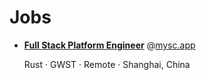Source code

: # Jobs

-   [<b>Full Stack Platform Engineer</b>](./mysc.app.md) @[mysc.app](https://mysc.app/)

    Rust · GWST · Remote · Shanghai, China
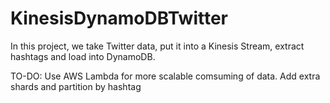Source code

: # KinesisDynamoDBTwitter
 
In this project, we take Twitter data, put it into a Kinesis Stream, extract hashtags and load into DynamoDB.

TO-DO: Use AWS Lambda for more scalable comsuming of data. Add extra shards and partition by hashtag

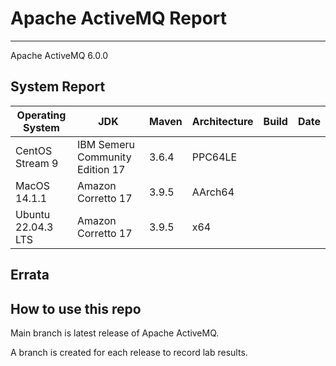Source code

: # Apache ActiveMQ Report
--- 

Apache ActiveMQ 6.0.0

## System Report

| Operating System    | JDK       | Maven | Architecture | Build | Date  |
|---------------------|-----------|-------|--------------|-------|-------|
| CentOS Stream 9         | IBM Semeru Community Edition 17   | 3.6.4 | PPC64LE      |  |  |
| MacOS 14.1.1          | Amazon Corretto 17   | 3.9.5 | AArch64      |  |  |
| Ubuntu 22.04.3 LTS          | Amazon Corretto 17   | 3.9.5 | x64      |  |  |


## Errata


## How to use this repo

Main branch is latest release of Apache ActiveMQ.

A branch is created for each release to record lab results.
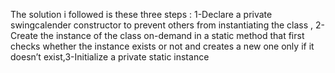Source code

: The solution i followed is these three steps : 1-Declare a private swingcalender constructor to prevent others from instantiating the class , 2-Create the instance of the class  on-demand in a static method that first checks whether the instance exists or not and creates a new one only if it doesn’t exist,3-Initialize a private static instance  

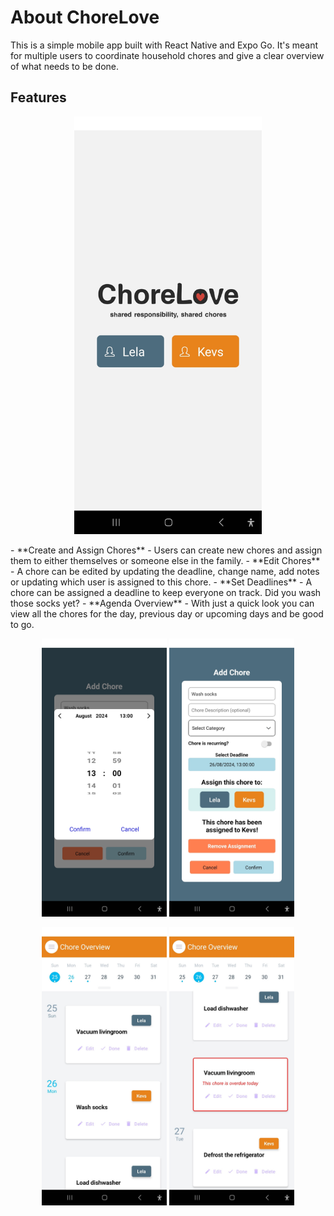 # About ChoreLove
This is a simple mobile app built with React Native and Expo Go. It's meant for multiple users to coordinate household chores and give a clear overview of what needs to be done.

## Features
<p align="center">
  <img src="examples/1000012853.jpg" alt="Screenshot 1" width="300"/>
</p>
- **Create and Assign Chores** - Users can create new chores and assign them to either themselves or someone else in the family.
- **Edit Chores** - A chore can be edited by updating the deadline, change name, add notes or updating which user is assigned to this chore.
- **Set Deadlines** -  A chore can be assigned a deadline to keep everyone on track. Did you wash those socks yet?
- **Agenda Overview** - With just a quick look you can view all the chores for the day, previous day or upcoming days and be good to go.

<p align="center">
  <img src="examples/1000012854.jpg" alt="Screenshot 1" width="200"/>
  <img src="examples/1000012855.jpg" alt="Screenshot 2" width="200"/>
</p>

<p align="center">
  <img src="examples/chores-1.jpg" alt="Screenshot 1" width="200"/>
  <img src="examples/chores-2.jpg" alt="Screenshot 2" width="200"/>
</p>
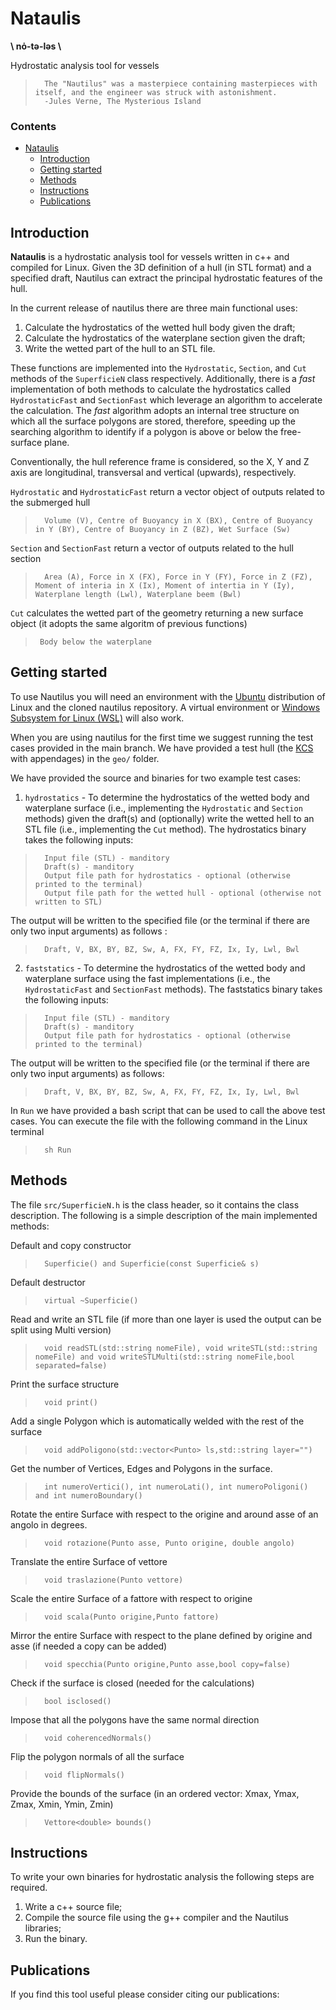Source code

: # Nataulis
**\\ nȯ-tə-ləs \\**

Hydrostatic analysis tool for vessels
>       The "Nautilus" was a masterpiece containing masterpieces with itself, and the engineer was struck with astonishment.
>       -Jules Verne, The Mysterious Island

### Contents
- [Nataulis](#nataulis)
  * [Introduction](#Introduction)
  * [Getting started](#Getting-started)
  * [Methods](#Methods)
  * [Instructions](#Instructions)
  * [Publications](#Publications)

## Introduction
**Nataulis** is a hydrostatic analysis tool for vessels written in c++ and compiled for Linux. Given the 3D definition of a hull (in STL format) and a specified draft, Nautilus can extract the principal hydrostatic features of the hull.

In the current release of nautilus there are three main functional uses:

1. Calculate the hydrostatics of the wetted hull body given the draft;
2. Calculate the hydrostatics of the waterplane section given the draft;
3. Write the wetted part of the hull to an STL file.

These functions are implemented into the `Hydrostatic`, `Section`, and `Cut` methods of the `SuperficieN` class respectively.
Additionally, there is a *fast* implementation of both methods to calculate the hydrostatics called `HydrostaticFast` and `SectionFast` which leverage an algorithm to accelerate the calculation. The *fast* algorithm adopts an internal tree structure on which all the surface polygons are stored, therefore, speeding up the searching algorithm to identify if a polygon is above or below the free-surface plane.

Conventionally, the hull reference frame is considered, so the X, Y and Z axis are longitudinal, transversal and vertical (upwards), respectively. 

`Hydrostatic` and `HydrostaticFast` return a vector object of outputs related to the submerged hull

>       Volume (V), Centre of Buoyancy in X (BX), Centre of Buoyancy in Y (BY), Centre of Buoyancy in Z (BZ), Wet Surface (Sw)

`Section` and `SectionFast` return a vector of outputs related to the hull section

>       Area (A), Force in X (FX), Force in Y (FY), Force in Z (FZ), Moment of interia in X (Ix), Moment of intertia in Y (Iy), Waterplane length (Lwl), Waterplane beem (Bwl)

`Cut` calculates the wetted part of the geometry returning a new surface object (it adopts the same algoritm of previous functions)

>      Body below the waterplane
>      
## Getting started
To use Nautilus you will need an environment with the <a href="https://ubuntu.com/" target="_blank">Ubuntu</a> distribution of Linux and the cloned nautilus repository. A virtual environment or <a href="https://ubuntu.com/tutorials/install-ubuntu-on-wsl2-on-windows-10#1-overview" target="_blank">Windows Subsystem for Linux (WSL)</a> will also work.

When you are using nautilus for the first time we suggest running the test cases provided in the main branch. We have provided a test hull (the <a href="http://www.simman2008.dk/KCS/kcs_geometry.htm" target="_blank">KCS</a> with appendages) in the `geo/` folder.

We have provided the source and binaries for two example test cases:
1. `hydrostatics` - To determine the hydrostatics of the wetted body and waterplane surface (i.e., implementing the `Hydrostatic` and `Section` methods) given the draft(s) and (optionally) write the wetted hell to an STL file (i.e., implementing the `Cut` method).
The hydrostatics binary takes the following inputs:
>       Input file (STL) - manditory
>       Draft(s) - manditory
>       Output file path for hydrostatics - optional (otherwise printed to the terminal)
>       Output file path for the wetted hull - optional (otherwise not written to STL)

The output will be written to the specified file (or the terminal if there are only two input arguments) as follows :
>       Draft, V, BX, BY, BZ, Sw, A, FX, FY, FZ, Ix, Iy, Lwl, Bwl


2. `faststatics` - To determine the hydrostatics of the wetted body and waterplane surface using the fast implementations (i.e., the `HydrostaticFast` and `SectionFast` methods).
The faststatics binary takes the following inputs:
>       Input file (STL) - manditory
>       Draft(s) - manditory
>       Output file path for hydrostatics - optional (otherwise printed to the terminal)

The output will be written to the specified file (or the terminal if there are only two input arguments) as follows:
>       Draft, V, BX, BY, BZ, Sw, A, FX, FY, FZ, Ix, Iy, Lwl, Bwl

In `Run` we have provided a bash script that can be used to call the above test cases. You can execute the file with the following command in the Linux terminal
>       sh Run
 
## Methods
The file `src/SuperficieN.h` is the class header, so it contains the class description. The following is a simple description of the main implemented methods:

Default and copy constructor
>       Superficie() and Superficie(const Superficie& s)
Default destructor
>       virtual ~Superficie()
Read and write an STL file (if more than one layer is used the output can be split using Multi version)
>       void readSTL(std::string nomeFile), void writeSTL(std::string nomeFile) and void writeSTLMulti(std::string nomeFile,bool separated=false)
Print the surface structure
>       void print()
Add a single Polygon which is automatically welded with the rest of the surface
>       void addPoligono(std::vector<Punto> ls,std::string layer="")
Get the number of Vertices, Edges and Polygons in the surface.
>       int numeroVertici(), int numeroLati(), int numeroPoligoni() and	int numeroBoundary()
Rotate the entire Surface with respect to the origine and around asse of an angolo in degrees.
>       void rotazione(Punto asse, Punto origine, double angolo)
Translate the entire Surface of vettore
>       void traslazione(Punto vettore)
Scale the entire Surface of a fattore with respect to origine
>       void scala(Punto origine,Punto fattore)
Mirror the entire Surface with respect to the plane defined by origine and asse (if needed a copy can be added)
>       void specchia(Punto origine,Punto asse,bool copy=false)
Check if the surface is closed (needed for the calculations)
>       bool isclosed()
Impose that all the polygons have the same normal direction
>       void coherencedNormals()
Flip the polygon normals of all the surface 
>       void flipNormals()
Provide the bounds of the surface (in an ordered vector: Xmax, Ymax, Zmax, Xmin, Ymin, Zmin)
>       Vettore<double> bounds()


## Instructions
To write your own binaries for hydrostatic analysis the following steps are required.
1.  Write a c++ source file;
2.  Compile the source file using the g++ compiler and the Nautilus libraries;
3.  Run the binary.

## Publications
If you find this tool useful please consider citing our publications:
※
> Instructions for the task: Looking at the records above, which lines contain "fattore"? Copy those lines.

> Answer space:
Scale the entire Surface of a fattore with respect to origine
>       void scala(Punto origine,Punto fattore)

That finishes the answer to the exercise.